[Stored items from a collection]
>>>
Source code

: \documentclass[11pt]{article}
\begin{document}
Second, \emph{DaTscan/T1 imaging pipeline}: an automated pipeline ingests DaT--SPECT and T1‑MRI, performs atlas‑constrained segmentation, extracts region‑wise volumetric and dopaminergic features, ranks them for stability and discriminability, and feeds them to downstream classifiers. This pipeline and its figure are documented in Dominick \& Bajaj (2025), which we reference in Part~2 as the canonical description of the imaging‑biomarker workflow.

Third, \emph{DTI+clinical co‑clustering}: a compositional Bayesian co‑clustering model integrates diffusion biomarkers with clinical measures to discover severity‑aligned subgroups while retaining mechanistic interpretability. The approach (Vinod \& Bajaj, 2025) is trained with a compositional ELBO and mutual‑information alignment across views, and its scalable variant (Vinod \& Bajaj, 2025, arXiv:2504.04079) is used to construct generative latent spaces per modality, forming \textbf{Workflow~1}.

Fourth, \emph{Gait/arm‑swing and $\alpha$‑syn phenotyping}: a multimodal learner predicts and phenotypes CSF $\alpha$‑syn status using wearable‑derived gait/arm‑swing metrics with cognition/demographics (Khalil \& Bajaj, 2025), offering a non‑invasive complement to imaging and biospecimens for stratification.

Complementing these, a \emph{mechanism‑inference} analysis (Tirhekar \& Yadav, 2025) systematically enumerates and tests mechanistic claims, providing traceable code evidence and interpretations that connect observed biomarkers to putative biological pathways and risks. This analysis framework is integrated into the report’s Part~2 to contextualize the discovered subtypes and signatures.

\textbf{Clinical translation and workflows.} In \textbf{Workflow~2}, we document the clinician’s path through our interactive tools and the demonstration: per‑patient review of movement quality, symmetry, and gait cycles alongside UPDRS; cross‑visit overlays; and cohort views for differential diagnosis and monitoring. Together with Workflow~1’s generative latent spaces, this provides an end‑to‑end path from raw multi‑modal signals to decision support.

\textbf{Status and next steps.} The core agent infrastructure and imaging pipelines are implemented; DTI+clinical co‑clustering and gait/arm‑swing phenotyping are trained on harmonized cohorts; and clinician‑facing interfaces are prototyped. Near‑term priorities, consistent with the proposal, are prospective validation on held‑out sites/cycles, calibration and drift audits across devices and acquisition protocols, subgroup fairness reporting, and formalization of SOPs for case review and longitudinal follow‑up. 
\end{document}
<<<
>>>
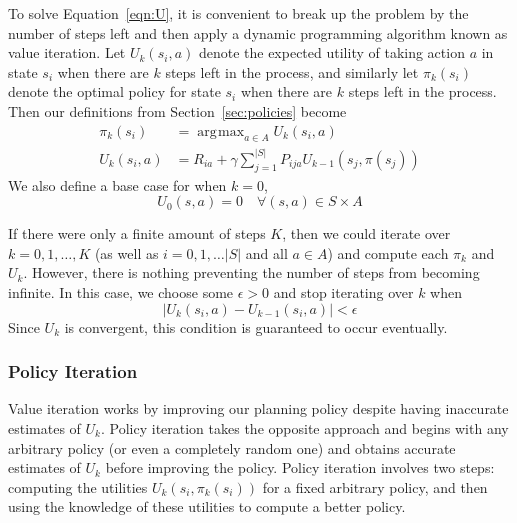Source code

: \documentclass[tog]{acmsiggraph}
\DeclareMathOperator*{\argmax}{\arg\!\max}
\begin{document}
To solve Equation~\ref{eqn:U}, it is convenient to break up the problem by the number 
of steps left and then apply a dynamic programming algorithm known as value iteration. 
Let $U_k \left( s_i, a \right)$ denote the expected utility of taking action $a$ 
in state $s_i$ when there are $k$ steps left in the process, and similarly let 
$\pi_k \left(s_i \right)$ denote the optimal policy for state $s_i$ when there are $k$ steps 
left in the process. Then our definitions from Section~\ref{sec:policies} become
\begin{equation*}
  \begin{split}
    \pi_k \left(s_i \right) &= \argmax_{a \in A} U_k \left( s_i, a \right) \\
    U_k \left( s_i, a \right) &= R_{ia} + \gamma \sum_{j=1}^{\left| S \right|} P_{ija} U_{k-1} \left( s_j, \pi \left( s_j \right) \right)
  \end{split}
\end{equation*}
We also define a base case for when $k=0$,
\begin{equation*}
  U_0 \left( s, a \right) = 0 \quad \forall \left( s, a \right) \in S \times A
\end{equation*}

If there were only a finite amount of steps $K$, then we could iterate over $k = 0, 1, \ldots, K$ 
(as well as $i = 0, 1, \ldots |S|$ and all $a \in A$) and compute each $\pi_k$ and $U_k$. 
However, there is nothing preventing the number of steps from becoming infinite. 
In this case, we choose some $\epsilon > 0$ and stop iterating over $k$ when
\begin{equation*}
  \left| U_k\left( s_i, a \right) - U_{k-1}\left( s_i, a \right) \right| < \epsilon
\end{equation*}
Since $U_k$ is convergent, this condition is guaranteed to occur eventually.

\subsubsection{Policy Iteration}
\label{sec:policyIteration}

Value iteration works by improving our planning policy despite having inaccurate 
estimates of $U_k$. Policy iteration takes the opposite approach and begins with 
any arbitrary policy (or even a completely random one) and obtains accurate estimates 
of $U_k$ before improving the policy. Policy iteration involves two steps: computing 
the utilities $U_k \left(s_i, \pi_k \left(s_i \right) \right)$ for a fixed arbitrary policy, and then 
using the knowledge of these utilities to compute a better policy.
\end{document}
<<<
▸ **EXERCISE GOAL**:
Copy out only the lines above from the one with "In this case, we" to the one with "the utilities $U_k", inclusive, exactly as they stand.

▸ **RESPONSE BOX**:
In this case, we choose some $\epsilon > 0$ and stop iterating over $k$ when
\begin{equation*}
  \left| U_k\left( s_i, a \right) - U_{k-1}\left( s_i, a \right) \right| < \epsilon
\end{equation*}
Since $U_k$ is convergent, this condition is guaranteed to occur eventually.

\subsubsection{Policy Iteration}
\label{sec:policyIteration}

Value iteration works by improving our planning policy despite having inaccurate 
estimates of $U_k$. Policy iteration takes the opposite approach and begins with 
any arbitrary policy (or even a completely random one) and obtains accurate estimates 
of $U_k$ before improving the policy. Policy iteration involves two steps: computing 
the utilities $U_k \left(s_i, \pi_k \left(s_i \right) \right)$ for a fixed arbitrary policy, and then 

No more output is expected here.